Archive for Dezember, 2006

Neujahrssong

Eines der schönsten Lieder für ein neues Jahr:
(Manchmal ist die Homepage leider nicht erreichbar.)

(Sidsel Endresen und Bugge Wesseltoft: “Try”)
Diese Stimme, diese Lakonie, diese Echtheit.

Try
Keep on looking, you keep on searching,
keep on moving and you get a little further
keep on trusting, you keep on hoping
keep on facing your faith just to keep on growing
Just try, try

Keep on wondering, you keep on asking,
keep on reaching, keep on taking chances
keep on longing, you keep on dreaming,
keep on doing what you do, never give up believing
Just try, try, just try

Maybe your world shakes, you try to hold on,
maybe your heart breaks, just keep on loving,
maybe you’ll find out, it’s meant to be this way,
maybe you learn this, or maybe we’ll learn this
Try, try, just try

Keep embracing each day, keep on yearning,
keep on making mistakes just to keep on learning
keep on giving, you keep on wanting,
keep on fighting, just get up every morning
and try, try, just try

Übrigens

Ein Zusammenhang, der noch nicht untersucht wurde, ist, ob die amoklaufenden Schüler nicht durch exzessives Knallern an Silvester stark zu ihren späteren Taten animiert wurden.

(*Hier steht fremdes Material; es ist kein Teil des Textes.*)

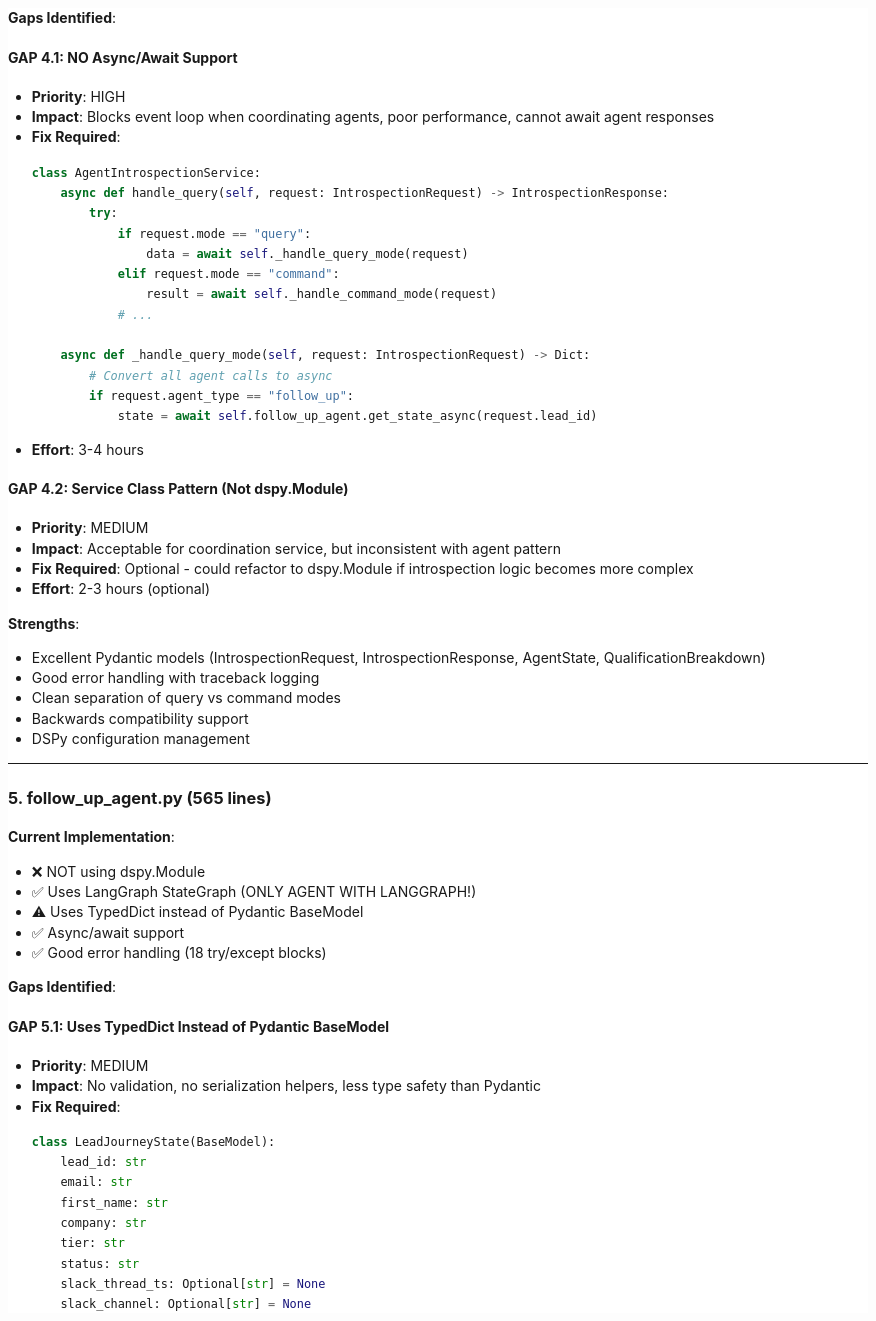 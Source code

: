 **Gaps Identified**:

#### GAP 4.1: NO Async/Await Support
- **Priority**: HIGH
- **Impact**: Blocks event loop when coordinating agents, poor performance, cannot await agent responses
- **Fix Required**:
  ```python
  class AgentIntrospectionService:
      async def handle_query(self, request: IntrospectionRequest) -> IntrospectionResponse:
          try:
              if request.mode == "query":
                  data = await self._handle_query_mode(request)
              elif request.mode == "command":
                  result = await self._handle_command_mode(request)
              # ...
      
      async def _handle_query_mode(self, request: IntrospectionRequest) -> Dict:
          # Convert all agent calls to async
          if request.agent_type == "follow_up":
              state = await self.follow_up_agent.get_state_async(request.lead_id)
  ```
- **Effort**: 3-4 hours

#### GAP 4.2: Service Class Pattern (Not dspy.Module)
- **Priority**: MEDIUM
- **Impact**: Acceptable for coordination service, but inconsistent with agent pattern
- **Fix Required**: Optional - could refactor to dspy.Module if introspection logic becomes more complex
- **Effort**: 2-3 hours (optional)

**Strengths**:
- Excellent Pydantic models (IntrospectionRequest, IntrospectionResponse, AgentState, QualificationBreakdown)
- Good error handling with traceback logging
- Clean separation of query vs command modes
- Backwards compatibility support
- DSPy configuration management

---

### 5. follow_up_agent.py (565 lines)

**Current Implementation**:
- ❌ NOT using dspy.Module
- ✅ Uses LangGraph StateGraph (ONLY AGENT WITH LANGGRAPH!)
- ⚠️ Uses TypedDict instead of Pydantic BaseModel
- ✅ Async/await support
- ✅ Good error handling (18 try/except blocks)

**Gaps Identified**:

#### GAP 5.1: Uses TypedDict Instead of Pydantic BaseModel
- **Priority**: MEDIUM
- **Impact**: No validation, no serialization helpers, less type safety than Pydantic
- **Fix Required**:
  ```python
  class LeadJourneyState(BaseModel):
      lead_id: str
      email: str
      first_name: str
      company: str
      tier: str
      status: str
      slack_thread_ts: Optional[str] = None
      slack_channel: Optional[str] = None
  ``` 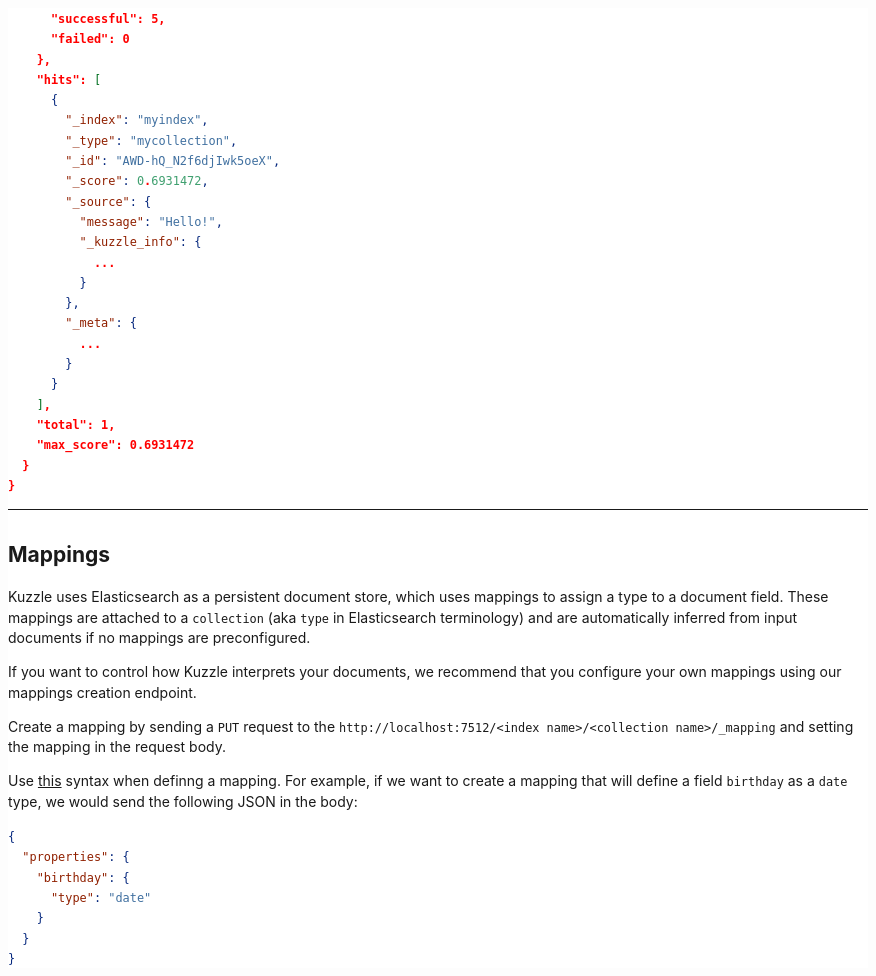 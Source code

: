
 ```json
      "successful": 5,
      "failed": 0
    },
    "hits": [
      {
        "_index": "myindex",
        "_type": "mycollection",
        "_id": "AWD-hQ_N2f6djIwk5oeX",
        "_score": 0.6931472,
        "_source": {
          "message": "Hello!",
          "_kuzzle_info": {
            ...
          }
        },
        "_meta": {
          ...
        }
      }
    ],
    "total": 1,
    "max_score": 0.6931472
  }
}
```

---

## Mappings

Kuzzle uses Elasticsearch as a persistent document store, which uses mappings to assign a type to a document field. These mappings are attached to a `collection` (aka `type` in Elasticsearch terminology) and are automatically inferred from input documents if no mappings are preconfigured.

If you want to control how Kuzzle interprets your documents, we recommend that you configure your own mappings using our mappings creation endpoint.

Create a mapping by sending a `PUT` request to the `http://localhost:7512/<index name>/<collection name>/_mapping` and setting the mapping in the request body.

Use [this](https://www.elastic.co/guide/en/elasticsearch/reference/5.6/mapping.html) syntax when definng a mapping. For example, if we want to create a mapping that will define a field `birthday` as a `date` type, we would send the following JSON in the body:

```json
{
  "properties": {
    "birthday": {
      "type": "date"
    }
  }
}
```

Computerspiele sind nur die eine Seite …

Kaffeetisch-Lösungen

Pünktlich zum neuen Jahr präsentiert Ihnen dieser Blog die Lösung eines der dramatischsten Probleme der Gegenwart: Das Demographie-Problem.
Es werden immer weniger Kinder geboren. Das ist bekannt. Es ist auch bekannt, dass die Normal-Liebes-Beziehung (40 Jahre verheiratet, 2-4 Kinder) ausstirbt. An ihre Stelle tritt die Patchwork-Beziehung (2 Jahre mit X, 5 Jahre mit Y). Darin liegt auch schon die Lösung des Problems begründet: Oft bekommt eine Frau ein Kind (besonders hier in Jena) und wird zwar aufgrund der Patchworkhaftigkeit der Lebensentwürfe von dessen Erzeuger verlassen. Jetzt kommt der entscheidende Schritt: Sie findet einen neuen Freund und plant mit diesem ihr weiteres Leben. Um allerdings nicht mit einem fremden Kind aufzuwachsen, muss der Mann nun ein eigenes Kind zeugen. Und schon ist der Bann gebrochen: Zwei Kinder und mehr sind nun möglich.
Andere ausgeschlossene Theorien:
(sanftere Gemüter bitte nicht weiterlesen)
Postbotentheorie: Die Post stellt wieder mehr Postboten ein und verringert den zeitlichen Druck auf diese, so dass sie wieder mehr Frauen “Post” bringen können.
Männerschwangerschaft: Da die Verpflanzung der weiblichen Gebärmutter möglich ist, können auch Männer schwanger werden. Ideal wäre es, die bereits vorhandenen Bierbauchstrukturen zu nutzen. Die Geburt wird als Kaiserschnit empfohlen.

Dezemberregen

Es gibt Phasen, in denen so vieles zerbricht. Es ist, als ob eine Wolke voller Blätter, jedes einzelne ein eigenes Schicksal, in einen schweren Herbstregen gerät. Vollgesogen von Veränderung sinken sie hinab und wollten doch nur bleiben. Jeder Tropfen ein anderer Moment, ein weiterer Meter hinab, eine unüberbrückbare Distanz zum Eben.
Auf dem Boden der altbekannte Versuch, das Verschwommene neu zu ordnen, und die ausgeblichene Hoffnung, dass es ein Ende des Regens gibt.

Statemind

Viele Leute beschweren, sich dass mein Blog verkommt. Das stimmt. Sie meinen, da könnte man auch gleich Süddeutsche Zeitung lesen. Das stimmt.
Ich schreibe gerade an meiner Arbeit, und erlebe leider oder auch glücklicherweise nichts mehr, was ich so wahrnehmen könnte, als dass ich es hier schreiberisch veredeln könnte. Das wird aber wahrscheinlich wieder anders, wenn meine Gedanken wieder freier sind. Insofern können die Leser hier mit einem Blog light vorlieb nehmen oder in einem halben Jahr wieder reinschauen.

Mein erstes Lob

Ich bin wirklich beeindruckt. Ein Artikel in der Süddeutschen bringt die Thematik der Lobbyarbeit äußerst gut auf den Punkt. Ein Beispiel: “Unabhängig forschen heißt nicht unabhängig veröffentlichen.”
Allerdings traut sich die Süddeutsche noch nicht, all die Taktiken mit Beispielen aus der Tabaklobby zu unterfüttern. Das wäre noch einen Schritt besser.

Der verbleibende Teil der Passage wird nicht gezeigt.